While the low inventory troubles new-home buyers, the situation is likely to become worse thanks to a mix of forces that are keeping new condos off the Denver market.
A few years ago, if someone wanted to buy a condo, they would have visited a guy like Taylor Bartels, a specialist in converting apartment buildings into condominiums.
But in 2010, business started to stall and Bartels learned a hard lesson.
“We had two three weeks with no showings, we had no offers,” Bartels says.
Suddenly, no one was interested in buying a home as credit had dried up, homeownership had lost its luster and the first-time homebuyer tax credit was over.
So Bartels did the only logical thing: he converted all those new condos back to apartments and sold the building.
“We always joked that we used four of our nine lives getting out of it,” Bartels says.
In the end, Bartels got out of the business altogether. Instead of converting apartments to condos, Bartels is doing something he never imagined: owning and operating a couple of European Wax Centers in the Denver metro area.
“My wife is blonde and she has very fine hair, so she didn’t wax,” Bartels says. “And I didn’t wax anything.”
Now condo demand is picking back up but condo supplies aren’t keeping pace.
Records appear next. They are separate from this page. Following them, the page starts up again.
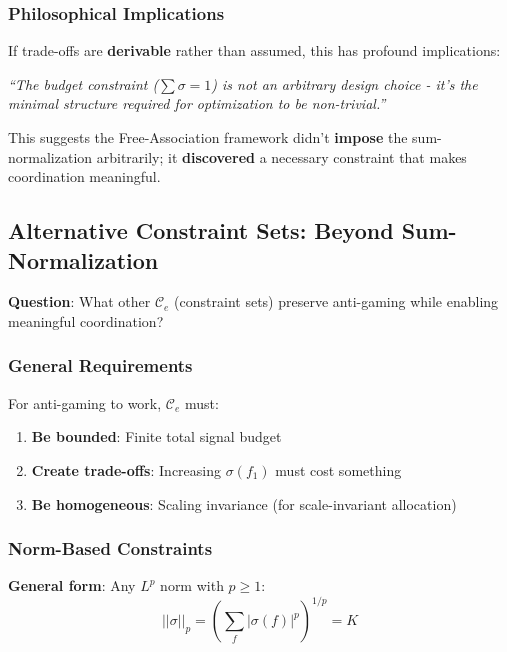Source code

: \documentclass[11pt,a4paper]{article}
\theoremstyle{definition}
\theoremstyle{remark}
\begin{document}
\subsubsection{Philosophical Implications}

If trade-offs are \textbf{derivable} rather than assumed, this has profound implications:

\begin{center}
\textit{``The budget constraint ($\sum \sigma = 1$) is not an arbitrary design choice - it's the}\\
\textit{minimal structure required for optimization to be non-trivial.''}
\end{center}

This suggests the Free-Association framework didn't \textbf{impose} the sum-normalization arbitrarily; it \textbf{discovered} a necessary constraint that makes coordination meaningful.

\subsection{Alternative Constraint Sets: Beyond Sum-Normalization}
\label{sec:alternative-constraints}

\textbf{Question}: What other $\mathcal{C}_e$ (constraint sets) preserve anti-gaming while enabling meaningful coordination?

\subsubsection{General Requirements}

For anti-gaming to work, $\mathcal{C}_e$ must:
\begin{enumerate}
\item \textbf{Be bounded}: Finite total signal budget
\item \textbf{Create trade-offs}: Increasing $\sigma(f_1)$ must cost something
\item \textbf{Be homogeneous}: Scaling invariance (for scale-invariant allocation)
\end{enumerate}

\subsubsection{Norm-Based Constraints}

\textbf{General form}: Any $L^p$ norm with $p \ge 1$:
\[ ||\sigma||_p = \left(\sum_{f} |\sigma(f)|^p\right)^{1/p} = K \]
\end{document}

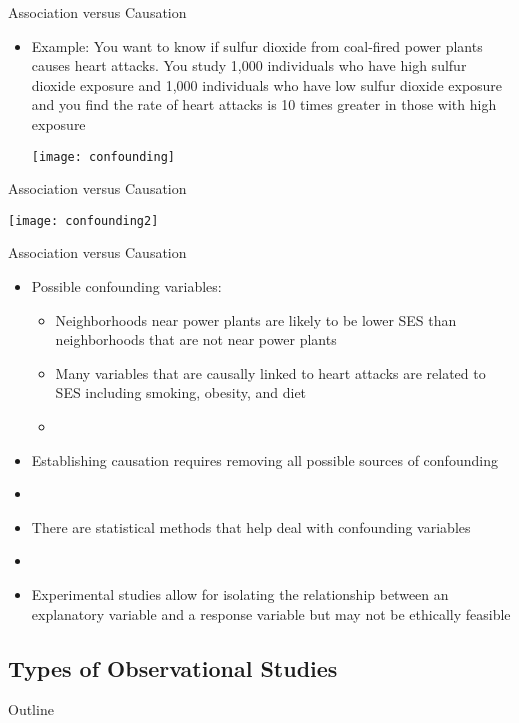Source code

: \documentclass[xcolor=dvipsnames]{beamer}
\begin{document}
\begin{frame}{Association versus Causation}
\begin{itemize}
	\item Example: You want to know if sulfur dioxide from coal-fired power plants causes heart attacks. You study 1,000 individuals who have high sulfur dioxide exposure and 1,000 individuals who have low sulfur dioxide exposure and you find the rate of heart attacks is 10 times greater in those with high exposure
	\begin{center}
		\texttt{[image: confounding]}
	\end{center}
\end{itemize}
\end{frame}

\begin{frame}{Association versus Causation}
	\begin{center}
		\texttt{[image: confounding2]}
	\end{center}
\end{frame}

\begin{frame}{Association versus Causation}
	\begin{itemize}
		\item Possible confounding variables: \pause
		\begin{itemize}
			\item Neighborhoods near power plants are likely to be lower SES than neighborhoods that are not near power plants \pause
			\item Many variables that are causally linked to heart attacks are related to SES including smoking, obesity, and diet \pause
			\item[]
		\end{itemize}
		\item Establishing causation requires removing all possible sources of confounding \pause
		\item[]
		\item There are statistical methods that help deal with confounding variables \pause
		\item[]
		\item Experimental studies allow for isolating the relationship between an explanatory variable and a response variable but may not be ethically feasible 
	\end{itemize}
\end{frame}

\subsection{Types of Observational Studies}
\begin{frame}{Outline}
\tableofcontents[currentsection,subsectionstyle=show/shaded/hide]
\end{frame}
\end{document}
That's partly because guys like Bartels have left the business.
There were no condo conversions reported in the first half of 2013 in Denver, a figure that is a stark constrast to the 1,300 conversions in 2006, according market research firm Reis.
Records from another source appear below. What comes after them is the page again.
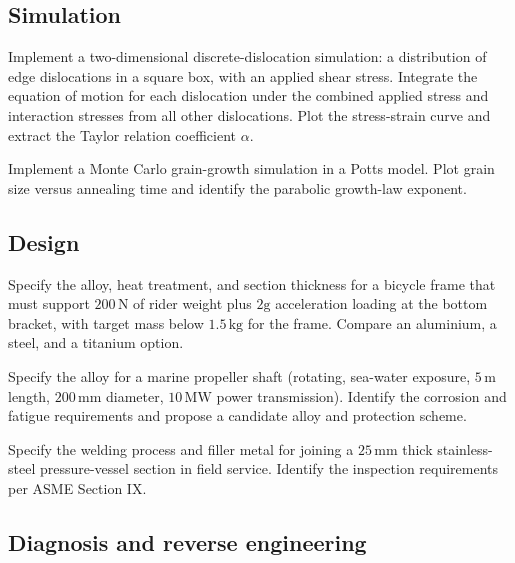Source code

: \subsection*{Simulation}

\begin{exercise}
Implement a two-dimensional discrete-dislocation simulation: a
distribution of edge dislocations in a square box, with an applied
shear stress. Integrate the equation of motion for each dislocation
under the combined applied stress and interaction stresses from all
other dislocations. Plot the stress-strain curve and extract the
Taylor relation coefficient $\alpha$.
\end{exercise}

\begin{exercise}
Implement a Monte Carlo grain-growth simulation in a Potts model.
Plot grain size versus annealing time and identify the parabolic
growth-law exponent.
\end{exercise}

\subsection*{Design}

\begin{exercise}
Specify the alloy, heat treatment, and section thickness for a
bicycle frame that must support $200\,\text{N}$ of rider weight plus
$2\text{g}$ acceleration loading at the bottom bracket, with target
mass below $1.5\,\text{kg}$ for the frame. Compare an aluminium, a
steel, and a titanium option.
\end{exercise}

\begin{exercise}
Specify the alloy for a marine propeller shaft (rotating, sea-water
exposure, $5\,\text{m}$ length, $200\,\text{mm}$ diameter, $10\,\text{MW}$
power transmission). Identify the corrosion and fatigue requirements
and propose a candidate alloy and protection scheme.
\end{exercise}

\begin{exercise}
Specify the welding process and filler metal for joining a $25\,
\text{mm}$ thick stainless-steel pressure-vessel section in field
service. Identify the inspection requirements per ASME Section IX.
\end{exercise}

\subsection*{Diagnosis and reverse engineering}

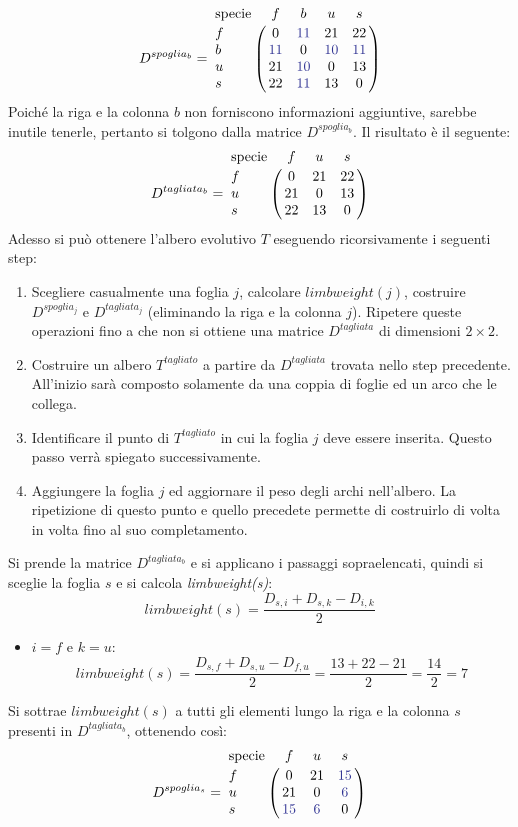 \[
D^{spoglia_{b}}= \bordermatrix{\text{specie}&f&b&u&s\cr
                f& 0 & {\color{Blue} 11} & 21 & 22\cr
                b& {\color{Blue} 11} & 0 & {\color{Blue} 10} & {\color{Blue} 11}\cr
                u& 21 & {\color{Blue} 10} & 0 & 13\cr
                s& 22 & {\color{Blue} 11} & 13 & 0}
\]
Poiché la riga e la colonna $b$ non forniscono informazioni aggiuntive, sarebbe inutile tenerle, pertanto si tolgono dalla matrice $D^{spoglia_{b}}$. Il risultato è il seguente:
\[
D^{tagliata_{b}}= \bordermatrix{\text{specie}&f&u&s\cr
                f& 0 & 21 & 22\cr
                u& 21 & 0 & 13\cr
                s& 22 & 13 & 0}
\]
Adesso si può ottenere l'albero evolutivo $T$ eseguendo ricorsivamente i seguenti step:
\begin{enumerate}
	\item Scegliere casualmente una foglia $j$, calcolare $limbweight(j)$, costruire $D^{spoglia_{j}}$ e  $D^{tagliata_{j}}$ (eliminando la riga e la colonna $j$). Ripetere queste operazioni fino a che non si ottiene una matrice $D^{tagliata}$ di dimensioni $2 \times 2$.
	\item Costruire un albero $T^{tagliato}$ a partire da $D^{tagliata}$ trovata nello step precedente. All'inizio sarà composto solamente da una coppia di foglie ed un arco che le collega.
	\item Identificare il punto di $T^{tagliato}$ in cui la foglia $j$ deve essere inserita. Questo passo verrà spiegato successivamente.
	\item Aggiungere la foglia $j$ ed aggiornare il peso degli archi nell'albero. La ripetizione di questo punto e quello precedete permette di costruirlo di volta in volta fino al suo completamento.
\end{enumerate}
Si prende la matrice $D^{tagliata_{b}}$ e si applicano i passaggi sopraelencati, quindi si sceglie la foglia $s$ e si calcola \textit{limbweight(s)}:
\[limbweight(s)=\frac{D_{s,i}+D_{s,k}-D_{i,k}}{2}\]
\begin{itemize}
	\item $i=f$ e $k=u$:
	\[limbweight(s)=\frac{D_{s,f}+D_{s,u}-D_{f,u}}{2}=\frac{13+22-21}{2}=\frac{14}{2}=7\]
\end{itemize}
Si sottrae $limbweight(s)$ a tutti gli elementi lungo la riga e la colonna $s$ presenti in $D^{tagliata_{b}}$, ottenendo così:
\[
D^{spoglia_{s}}= \bordermatrix{\text{specie}&f&u&s\cr
                f& 0 & 21 & {\color{Blue} 15}\cr
                u& 21 & 0 & {\color{Blue} 6}\cr
                s& {\color{Blue} 15} & {\color{Blue} 6} & 0}
\]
While economics drove a lot of converters away, Colorado’s strict construction liability laws haven't helped either. These laws leave converters vulnerable to costly lawsuits from condo owners angry about problems with their buildings.
“Until that’s figured out, and people are comfortable and can make it work, I don’t know, even if… the demand’s there, you’ll see the deliveries like we had in the past,” Terrance Hunt of Apartment Realty Advisors says .
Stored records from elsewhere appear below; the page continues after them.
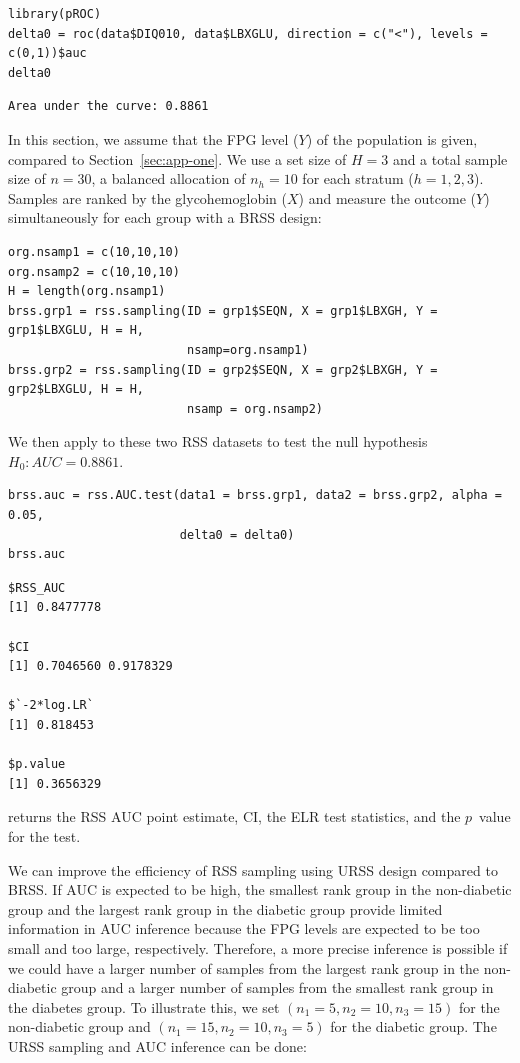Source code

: \begin{verbatim}
library(pROC)
delta0 = roc(data$DIQ010, data$LBXGLU, direction = c("<"), levels = c(0,1))$auc
delta0
\end{verbatim}
\begin{verbatim}
Area under the curve: 0.8861
\end{verbatim}

%
In this section, we assume that the FPG level ($Y$) of the population is given, compared to Section~\ref{sec:app-one}. We use a set size of $H=3$ and a total sample size of $n=30$, a balanced allocation of $n_h=10$ for each stratum ($h=1, 2, 3$). Samples are ranked by the glycohemoglobin ($X$) and measure the outcome ($Y$) simultaneously for each group with a BRSS design:

\begin{verbatim}
org.nsamp1 = c(10,10,10)
org.nsamp2 = c(10,10,10)
H = length(org.nsamp1)
brss.grp1 = rss.sampling(ID = grp1$SEQN, X = grp1$LBXGH, Y = grp1$LBXGLU, H = H,
                         nsamp=org.nsamp1)
brss.grp2 = rss.sampling(ID = grp2$SEQN, X = grp2$LBXGH, Y = grp2$LBXGLU, H = H, 
                         nsamp = org.nsamp2)
\end{verbatim}

%
We then apply  to these two RSS datasets to test the null hypothesis $H_0: AUC=0.8861$.
%

\begin{verbatim}
brss.auc = rss.AUC.test(data1 = brss.grp1, data2 = brss.grp2, alpha = 0.05, 
                        delta0 = delta0)
brss.auc
\end{verbatim}
\begin{verbatim}
$RSS_AUC
[1] 0.8477778

$CI
[1] 0.7046560 0.9178329

$`-2*log.LR`
[1] 0.818453

$p.value
[1] 0.3656329
\end{verbatim}
%
 returns the RSS AUC point estimate, CI, the ELR test statistics, and the $p$~value for the test.

We can improve the efficiency of RSS sampling using URSS design compared to BRSS. If AUC is expected to be high, the smallest rank group in the non-diabetic group and the largest rank group in the diabetic group provide limited information in AUC inference because the FPG levels are expected to be too small and too large, respectively. Therefore, a more precise inference is possible if we could have a larger number of samples from the largest rank group in the non-diabetic group and a larger number of samples from the smallest rank group in the diabetes group. To illustrate this, we set $(n_1=5, n_2=10, n_3=15)$ for the non-diabetic group and $(n_1=15, n_2=10, n_3=5)$ for the diabetic group. The URSS sampling and AUC inference can be done:
%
But a lack of conversions isn't the only problem, according to Hunt.
“There’s virtually no condo construction,” Hunt says. “I don’t know when you’ll ever see properties like One Lincoln or the Spire for instance, which is 500 condo units, delivered. You just can’t finance that today.”
Hunt believes the real demand right now is for apartments.
The vacancy rate is near a 13-year low, according to the Apartment Association of Metro Denver and the Colorado Division of Housing, driving rents up and making apartment construction the smart investment.
Mark Trenka is a realtor who specializes in condos and lofts in Denver and says all of the building going on downtown can be deceiving.
“We see a lot of cranes out there, and the thought process people have is that's going to be new housing for sale,” Trenka says. “In fact it’s all rental housing.”
Trenka also says the available inventory is currently thinner than he's ever seen -- and that's frustrating for buyers.
Condos are often an affordable choice for first-time home buyers, and without reasonably-priced options, many people will be priced out of the market.
“If you’re ready to spend $700,000 to $800,000 downtown, I can find you some inventory,” Trenka continues. “But if you’re looking to buy for $200,000 to $300,000, there’s not much there.”
And there could be even fewer units in that range since prices have remained in check so far.
But that's likely to change.
“Without additional supplies of condos," Hunt says. "I think we’re going to see rapid growth in that pricing here shortly as well.”
That isn't good for buyers but it is great news for sellers.